As a record of the invasion, the MacBride Commission report is therefore a document of importance. But it has had no appreciable effect on the one outside force—America—whose indulgent support for Israel has made possible continued turbulence in Lebanon. The political question of moment is why, rather than fundamentally altering the Western view of Israel, the events of the summer of 1982 have been accommodated in all but a few places in the public realm to the view that prevailed before those events: that since Israel is in effect a civilized, democratic country constitutively incapable of barbaric practices against Palestinians and other non-Jews, its invasion of Lebanon was ipso facto justified.
Naturally, I refer here to official or policy-effective views and not the inchoate, unfocused feelings of the citizenry, which, to judge from several polls, is unhappy about Israeli actions. U.S. aid levels to Israel since the siege of Beirut have gone up to a point where Israel received roughly half of the entire American foreign aid budget, most of it in outright gifts and in subsidies to Israeli industries directly competitive with American counterparts. Presidential candidates, with the exception of George McGovern and Jesse Jackson, outbid each other in paeans of praise for Israel. The administration has refurbished the strategic “understanding” it made with Israel during Alexander Haig’s time as Secretary of State, as if the invasion had never happened, the theory being that, given unlimited aid, Israel will be assured of its security and prove a little more flexible. This has not happened. And, of course, Israel now sits on even greater amounts of Arab land, with occupation policies that are more brutally and blatantly repressive than those of most other twentieth-century occupation regimes.
Gideon Spiro, an Israeli, testified to the MacBride Commission:
We don’t pay the price of anything that we are doing, not in the occupied territories, because Israel is in this a unique miracle. There is no country in the world which has over 100 percent inflation, which is occupying the West Bank, occupying another people, and building all those settlements with billions of dollars, and spending 30 percent of the GNP on defense—and still we can live here, I mean, somebody is paying for everything, so if everybody can live well and go abroad and buy cars, why not be for the occupation? So they are all luxury wars and people are very proud of the way we are fighting, the quick victories, the self-image of the brave Israeli— very flattering!5
Yes, Israelis have fought well, and for the most part the Arabs haven’t, but how is it that, as has been the case for much of this century, the premises on which Western support for Israel is based are still maintained, even though the reality, the facts, cannot possibly bear these premises out?

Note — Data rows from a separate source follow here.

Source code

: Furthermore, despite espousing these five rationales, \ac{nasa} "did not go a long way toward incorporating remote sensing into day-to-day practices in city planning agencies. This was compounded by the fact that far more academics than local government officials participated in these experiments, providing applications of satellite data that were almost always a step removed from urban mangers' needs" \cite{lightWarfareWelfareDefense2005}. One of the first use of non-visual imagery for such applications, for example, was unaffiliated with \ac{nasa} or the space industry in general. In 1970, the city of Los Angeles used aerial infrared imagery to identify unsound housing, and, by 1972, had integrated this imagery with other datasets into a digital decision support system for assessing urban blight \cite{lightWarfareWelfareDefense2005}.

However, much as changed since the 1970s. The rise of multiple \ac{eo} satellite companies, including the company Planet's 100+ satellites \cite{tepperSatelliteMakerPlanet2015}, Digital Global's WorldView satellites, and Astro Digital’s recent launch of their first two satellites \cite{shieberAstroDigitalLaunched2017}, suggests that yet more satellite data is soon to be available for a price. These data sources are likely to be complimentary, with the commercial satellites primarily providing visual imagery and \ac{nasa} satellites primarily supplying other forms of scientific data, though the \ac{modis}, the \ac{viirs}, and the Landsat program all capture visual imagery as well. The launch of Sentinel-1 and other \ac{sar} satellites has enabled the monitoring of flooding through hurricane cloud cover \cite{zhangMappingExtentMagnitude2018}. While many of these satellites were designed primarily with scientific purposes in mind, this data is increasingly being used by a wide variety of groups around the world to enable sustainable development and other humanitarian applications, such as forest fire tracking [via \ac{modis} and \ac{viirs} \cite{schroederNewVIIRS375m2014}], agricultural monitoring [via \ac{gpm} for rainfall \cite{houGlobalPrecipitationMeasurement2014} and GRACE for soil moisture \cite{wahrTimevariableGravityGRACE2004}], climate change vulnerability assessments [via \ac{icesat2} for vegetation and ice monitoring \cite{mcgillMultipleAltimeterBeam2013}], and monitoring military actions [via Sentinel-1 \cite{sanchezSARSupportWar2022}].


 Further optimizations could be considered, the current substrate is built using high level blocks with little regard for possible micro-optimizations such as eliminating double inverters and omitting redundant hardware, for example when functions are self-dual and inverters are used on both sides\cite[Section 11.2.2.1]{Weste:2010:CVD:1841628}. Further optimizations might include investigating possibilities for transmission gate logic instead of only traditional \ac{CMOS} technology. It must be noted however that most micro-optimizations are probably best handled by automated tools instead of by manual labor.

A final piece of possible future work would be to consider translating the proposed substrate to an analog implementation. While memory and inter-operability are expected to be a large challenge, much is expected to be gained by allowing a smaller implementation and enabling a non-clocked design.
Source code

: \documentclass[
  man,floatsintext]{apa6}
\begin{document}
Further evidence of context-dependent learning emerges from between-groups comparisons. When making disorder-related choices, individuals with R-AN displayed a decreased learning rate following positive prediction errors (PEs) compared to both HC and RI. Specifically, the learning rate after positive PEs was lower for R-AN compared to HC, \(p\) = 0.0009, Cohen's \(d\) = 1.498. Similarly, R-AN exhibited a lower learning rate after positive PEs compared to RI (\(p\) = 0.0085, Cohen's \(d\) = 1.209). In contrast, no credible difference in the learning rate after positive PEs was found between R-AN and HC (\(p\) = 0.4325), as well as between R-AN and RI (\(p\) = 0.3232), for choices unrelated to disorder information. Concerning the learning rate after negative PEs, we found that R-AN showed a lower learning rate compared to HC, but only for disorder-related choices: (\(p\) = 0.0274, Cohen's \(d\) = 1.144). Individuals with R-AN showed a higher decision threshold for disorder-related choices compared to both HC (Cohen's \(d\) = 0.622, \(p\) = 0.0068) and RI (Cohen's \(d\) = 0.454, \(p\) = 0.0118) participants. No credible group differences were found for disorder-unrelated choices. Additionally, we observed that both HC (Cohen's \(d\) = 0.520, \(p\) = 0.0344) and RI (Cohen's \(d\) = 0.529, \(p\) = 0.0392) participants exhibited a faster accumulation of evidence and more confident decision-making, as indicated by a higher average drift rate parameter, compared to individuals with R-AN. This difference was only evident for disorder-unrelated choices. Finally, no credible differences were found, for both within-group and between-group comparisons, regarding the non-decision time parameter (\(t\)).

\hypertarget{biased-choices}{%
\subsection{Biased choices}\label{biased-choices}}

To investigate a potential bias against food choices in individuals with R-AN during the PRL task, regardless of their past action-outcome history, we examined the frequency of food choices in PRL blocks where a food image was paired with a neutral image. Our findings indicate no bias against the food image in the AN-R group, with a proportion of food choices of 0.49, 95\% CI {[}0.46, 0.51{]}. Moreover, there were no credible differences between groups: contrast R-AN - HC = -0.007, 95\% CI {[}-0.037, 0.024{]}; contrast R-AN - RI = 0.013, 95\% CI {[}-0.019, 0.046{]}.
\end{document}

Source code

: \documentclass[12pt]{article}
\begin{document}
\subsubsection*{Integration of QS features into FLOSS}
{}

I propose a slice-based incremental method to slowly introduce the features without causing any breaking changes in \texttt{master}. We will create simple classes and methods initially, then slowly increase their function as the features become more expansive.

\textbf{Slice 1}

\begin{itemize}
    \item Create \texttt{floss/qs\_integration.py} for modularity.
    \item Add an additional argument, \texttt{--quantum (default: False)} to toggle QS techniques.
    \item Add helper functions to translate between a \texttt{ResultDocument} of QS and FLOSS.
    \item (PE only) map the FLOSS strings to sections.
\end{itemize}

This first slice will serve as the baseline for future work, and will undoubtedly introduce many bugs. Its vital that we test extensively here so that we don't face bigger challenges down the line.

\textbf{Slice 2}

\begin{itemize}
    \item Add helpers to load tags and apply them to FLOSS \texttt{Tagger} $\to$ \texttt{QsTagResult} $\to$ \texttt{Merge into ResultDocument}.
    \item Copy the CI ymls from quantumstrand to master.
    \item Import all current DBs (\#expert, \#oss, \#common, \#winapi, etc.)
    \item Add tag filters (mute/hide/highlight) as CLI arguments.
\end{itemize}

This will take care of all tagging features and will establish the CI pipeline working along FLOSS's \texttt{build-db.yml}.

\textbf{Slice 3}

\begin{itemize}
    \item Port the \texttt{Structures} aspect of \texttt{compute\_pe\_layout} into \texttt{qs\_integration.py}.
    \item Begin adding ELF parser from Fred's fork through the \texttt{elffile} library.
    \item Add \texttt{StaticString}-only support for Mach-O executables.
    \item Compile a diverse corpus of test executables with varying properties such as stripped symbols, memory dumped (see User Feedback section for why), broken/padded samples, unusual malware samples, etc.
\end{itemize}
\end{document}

Look at the summer of 1982 more closely. A handful of poorly armed Palestinians and Lebanese held off a very large Israeli army, air force, and navy from June 5 till the middle of August. This was a major political achievement for the Palestinians. Something else was at stake in the invasion, however, to judge by its results a year and a half later—results which include Arab inaction, Syrian complicity in the unsuccessful PLO mutiny, and a virulent American hostility to Palestinian nationalism. That something was, I think, the inadmissible existence of the Palestinian people whose history, actuality, and aspirations, as possessed of a coherent narrative direction pointed toward self-determination, were the object of this violence. Israel’s war was designed to reduce Palestinian existence as much as possible. Most Israeli leaders and newspapers admitted the war’s political motive. In Rafael Eytan’s words, to destroy Palestinian nationalism and institutions in Lebanon would make it easier to destroy them on the West Bank and in Gaza: Palestinians were to be turned into “drugged roaches in a bottle.” Meanwhile the clichés advocating Israel’s right to do what it wants grind on: Palestinians are rejectionists and terrorists, Israel wants peace and security, the Arabs won’t accept Israel and want to destroy it, Israel is a democracy, Zionism is (or can be made consonant with) humanism, socialism, liber
alism, Western civilization, the Palestinian Arabs ran away in 1948 because the other Arabs told them to, the PLO destroyed Lebanon, Israel’s campaign was a model of decorum greeted warmly by “the Lebanese” and was only about the protection of the Galilee villagers.
Despite the MacBride Commission’s view that “the facts speak for themselves” in the case of Zionism’s war against the Palestinians, the facts have never done so, especially in America, where Israeli propaganda seems to lead a life of its own. Whereas, in 1975, Michael Adams and Christopher Mayhew were able to write about a coherent but unstated policy of unofficial British press censorship, according to which unpleasant truths about Zionism were systematically suppressed,6 the situation is not nearly as obvious so far as the British media today are concerned. It still obtains in America, however, for reasons to do with a seemingly absolute refusal on the part of policy makers, the media, the liberal intelligentsia to make connections, draw conclusions, state the simple facts, most of which contradict the premises of declared U.S. policy. Paradoxically, never has so much been written and shown of the Palestinians, who were scarcely mentioned fifteen years ago. They are there all right, but the narrative of their present actuality—which stems directly from the story of their existence in and displacement from Palestine, later Israel—that narrative is not.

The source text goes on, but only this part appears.